TacoDepth: Towards Efficient Radar-Camera Depth Estimation with One-stage Fusion
This work addresses the need for real-time, efficient depth estimation in autonomous vehicles and robotics, offering a novel approach that is incremental in improving upon existing multi-stage frameworks.
The paper tackles the problem of inefficient and non-robust depth estimation from radar-camera fusion by proposing TacoDepth, a one-stage fusion model that improves depth accuracy by 12.8% and processing speed by 91.8% compared to prior state-of-the-art methods.

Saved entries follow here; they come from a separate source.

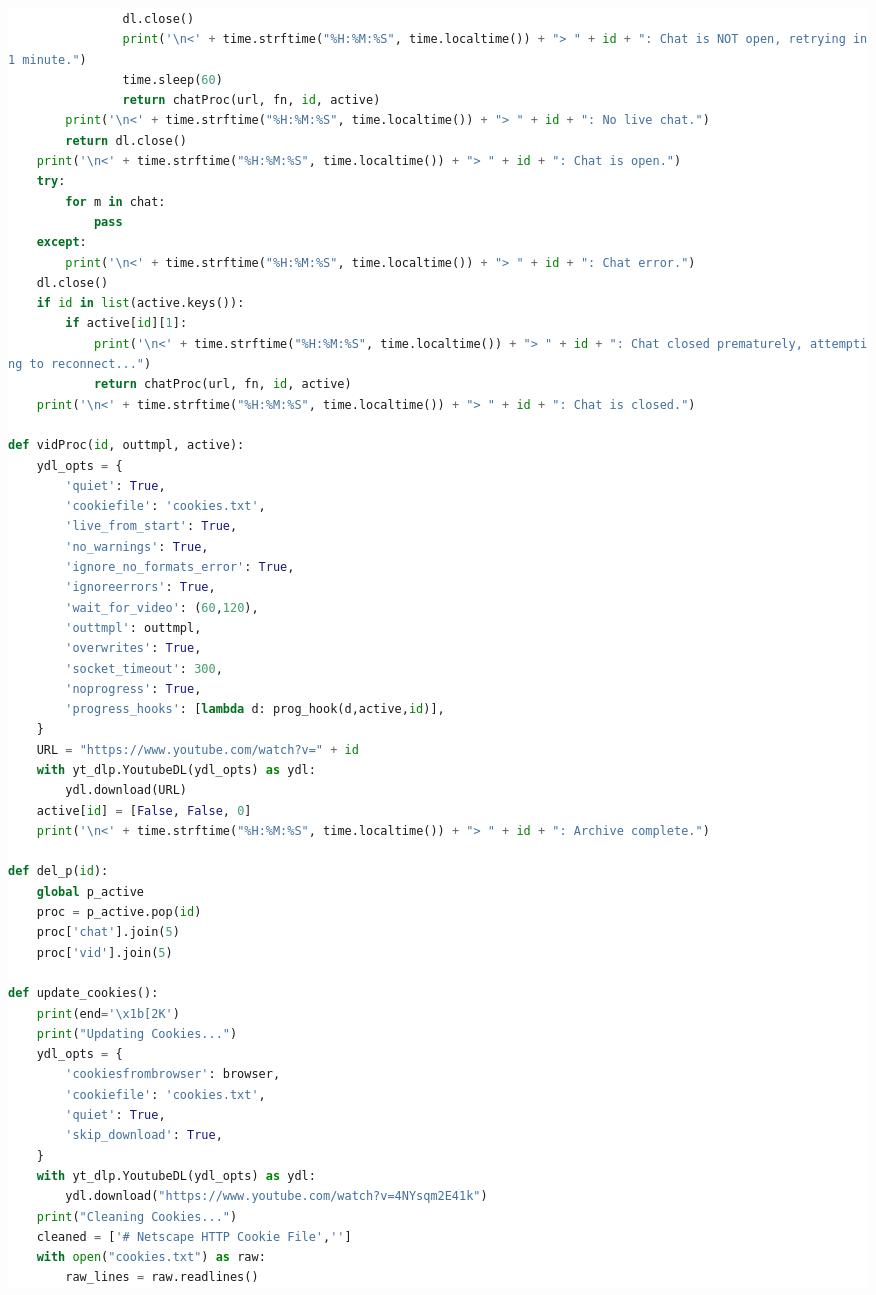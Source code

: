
 ```python
				dl.close()
				print('\n<' + time.strftime("%H:%M:%S", time.localtime()) + "> " + id + ": Chat is NOT open, retrying in 1 minute.")
				time.sleep(60)
				return chatProc(url, fn, id, active)
		print('\n<' + time.strftime("%H:%M:%S", time.localtime()) + "> " + id + ": No live chat.")
		return dl.close()
	print('\n<' + time.strftime("%H:%M:%S", time.localtime()) + "> " + id + ": Chat is open.")
	try:
		for m in chat:
			pass
	except:
		print('\n<' + time.strftime("%H:%M:%S", time.localtime()) + "> " + id + ": Chat error.")
	dl.close()
	if id in list(active.keys()):
		if active[id][1]:
			print('\n<' + time.strftime("%H:%M:%S", time.localtime()) + "> " + id + ": Chat closed prematurely, attempting to reconnect...")
			return chatProc(url, fn, id, active)
	print('\n<' + time.strftime("%H:%M:%S", time.localtime()) + "> " + id + ": Chat is closed.")

def vidProc(id, outtmpl, active):
	ydl_opts = {
		'quiet': True,
		'cookiefile': 'cookies.txt',
		'live_from_start': True,
		'no_warnings': True,
		'ignore_no_formats_error': True,
		'ignoreerrors': True,
		'wait_for_video': (60,120),
		'outtmpl': outtmpl,
		'overwrites': True,
		'socket_timeout': 300,
		'noprogress': True,
		'progress_hooks': [lambda d: prog_hook(d,active,id)],
	}
	URL = "https://www.youtube.com/watch?v=" + id
	with yt_dlp.YoutubeDL(ydl_opts) as ydl:
		ydl.download(URL)
	active[id] = [False, False, 0]
	print('\n<' + time.strftime("%H:%M:%S", time.localtime()) + "> " + id + ": Archive complete.")

def del_p(id):
	global p_active
	proc = p_active.pop(id)
	proc['chat'].join(5)
	proc['vid'].join(5)

def update_cookies():
	print(end='\x1b[2K')
	print("Updating Cookies...")
	ydl_opts = {
		'cookiesfrombrowser': browser,
		'cookiefile': 'cookies.txt',
		'quiet': True,
		'skip_download': True,
	}
	with yt_dlp.YoutubeDL(ydl_opts) as ydl:
		ydl.download("https://www.youtube.com/watch?v=4NYsqm2E41k")
	print("Cleaning Cookies...")
	cleaned = ['# Netscape HTTP Cookie File','']
	with open("cookies.txt") as raw:
		raw_lines = raw.readlines()
```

Radar-Camera depth estimation aims to predict dense and accurate metric depth by fusing input images and Radar data. Model efficiency is crucial for this task in pursuit of real-time processing on autonomous vehicles and robotic platforms. However, due to the sparsity of Radar returns, the prevailing methods adopt multi-stage frameworks with intermediate quasi-dense depth, which are time-consuming and not robust. To address these challenges, we propose TacoDepth, an efficient and accurate Radar-Camera depth estimation model with one-stage fusion. Specifically, the graph-based Radar structure extractor and the pyramid-based Radar fusion module are designed to capture and integrate the graph structures of Radar point clouds, delivering superior model efficiency and robustness without relying on the intermediate depth results. Moreover, TacoDepth can be flexible for different inference modes, providing a better balance of speed and accuracy. Extensive experiments are conducted to demonstrate the efficacy of our method. Compared with the previous state-of-the-art approach, TacoDepth improves depth accuracy and processing speed by 12.8% and 91.8%. Our work provides a new perspective on efficient Radar-Camera depth estimation.